What you need to do is retype every entry exactly as written.

Dataset records →
****************************************

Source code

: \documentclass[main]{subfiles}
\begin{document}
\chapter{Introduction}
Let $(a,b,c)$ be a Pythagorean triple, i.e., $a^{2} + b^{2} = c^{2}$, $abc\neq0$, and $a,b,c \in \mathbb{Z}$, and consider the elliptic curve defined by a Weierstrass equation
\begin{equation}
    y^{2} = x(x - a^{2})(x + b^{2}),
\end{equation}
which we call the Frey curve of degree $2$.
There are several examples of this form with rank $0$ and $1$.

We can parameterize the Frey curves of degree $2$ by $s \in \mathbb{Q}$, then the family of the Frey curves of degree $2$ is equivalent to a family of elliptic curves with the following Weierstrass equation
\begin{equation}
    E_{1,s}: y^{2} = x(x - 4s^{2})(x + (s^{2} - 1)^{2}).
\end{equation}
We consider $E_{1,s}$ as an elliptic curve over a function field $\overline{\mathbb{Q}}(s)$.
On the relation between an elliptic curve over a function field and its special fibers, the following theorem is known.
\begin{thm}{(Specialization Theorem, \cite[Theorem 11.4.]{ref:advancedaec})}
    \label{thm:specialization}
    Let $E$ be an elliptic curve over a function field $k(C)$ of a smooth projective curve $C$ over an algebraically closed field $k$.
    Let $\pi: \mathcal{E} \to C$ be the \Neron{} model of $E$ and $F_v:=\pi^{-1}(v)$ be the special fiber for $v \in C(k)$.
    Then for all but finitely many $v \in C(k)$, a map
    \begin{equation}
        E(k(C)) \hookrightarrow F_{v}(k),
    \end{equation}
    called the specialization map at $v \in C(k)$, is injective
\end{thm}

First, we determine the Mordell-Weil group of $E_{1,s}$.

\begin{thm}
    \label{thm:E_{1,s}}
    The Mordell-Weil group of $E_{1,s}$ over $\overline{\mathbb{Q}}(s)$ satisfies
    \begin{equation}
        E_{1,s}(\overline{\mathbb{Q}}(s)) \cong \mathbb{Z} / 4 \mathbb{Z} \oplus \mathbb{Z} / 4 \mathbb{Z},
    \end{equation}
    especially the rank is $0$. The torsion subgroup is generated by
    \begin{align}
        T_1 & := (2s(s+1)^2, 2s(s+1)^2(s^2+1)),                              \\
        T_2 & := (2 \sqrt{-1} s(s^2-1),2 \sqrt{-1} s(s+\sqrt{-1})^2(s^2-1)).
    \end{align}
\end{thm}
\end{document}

****************************************

Answer to this task →
Source code

: \documentclass[main]{subfiles}
\begin{document}
\chapter{Introduction}
Let $(a,b,c)$ be a Pythagorean triple, i.e., $a^{2} + b^{2} = c^{2}$, $abc\neq0$, and $a,b,c \in \mathbb{Z}$, and consider the elliptic curve defined by a Weierstrass equation
\begin{equation}
    y^{2} = x(x - a^{2})(x + b^{2}),
\end{equation}
which we call the Frey curve of degree $2$.
There are several examples of this form with rank $0$ and $1$.

We can parameterize the Frey curves of degree $2$ by $s \in \mathbb{Q}$, then the family of the Frey curves of degree $2$ is equivalent to a family of elliptic curves with the following Weierstrass equation
\begin{equation}
    E_{1,s}: y^{2} = x(x - 4s^{2})(x + (s^{2} - 1)^{2}).
\end{equation}
We consider $E_{1,s}$ as an elliptic curve over a function field $\overline{\mathbb{Q}}(s)$.
On the relation between an elliptic curve over a function field and its special fibers, the following theorem is known.
\begin{thm}{(Specialization Theorem, \cite[Theorem 11.4.]{ref:advancedaec})}
    \label{thm:specialization}
    Let $E$ be an elliptic curve over a function field $k(C)$ of a smooth projective curve $C$ over an algebraically closed field $k$.
    Let $\pi: \mathcal{E} \to C$ be the \Neron{} model of $E$ and $F_v:=\pi^{-1}(v)$ be the special fiber for $v \in C(k)$.
    Then for all but finitely many $v \in C(k)$, a map
    \begin{equation}
        E(k(C)) \hookrightarrow F_{v}(k),
    \end{equation}
    called the specialization map at $v \in C(k)$, is injective
\end{thm}

First, we determine the Mordell-Weil group of $E_{1,s}$.

\begin{thm}
    \label{thm:E_{1,s}}
    The Mordell-Weil group of $E_{1,s}$ over $\overline{\mathbb{Q}}(s)$ satisfies
    \begin{equation}
        E_{1,s}(\overline{\mathbb{Q}}(s)) \cong \mathbb{Z} / 4 \mathbb{Z} \oplus \mathbb{Z} / 4 \mathbb{Z},
    \end{equation}
    especially the rank is $0$. The torsion subgroup is generated by
    \begin{align}
        T_1 & := (2s(s+1)^2, 2s(s+1)^2(s^2+1)),                              \\
        T_2 & := (2 \sqrt{-1} s(s^2-1),2 \sqrt{-1} s(s+\sqrt{-1})^2(s^2-1)).
    \end{align}
\end{thm}
\end{document}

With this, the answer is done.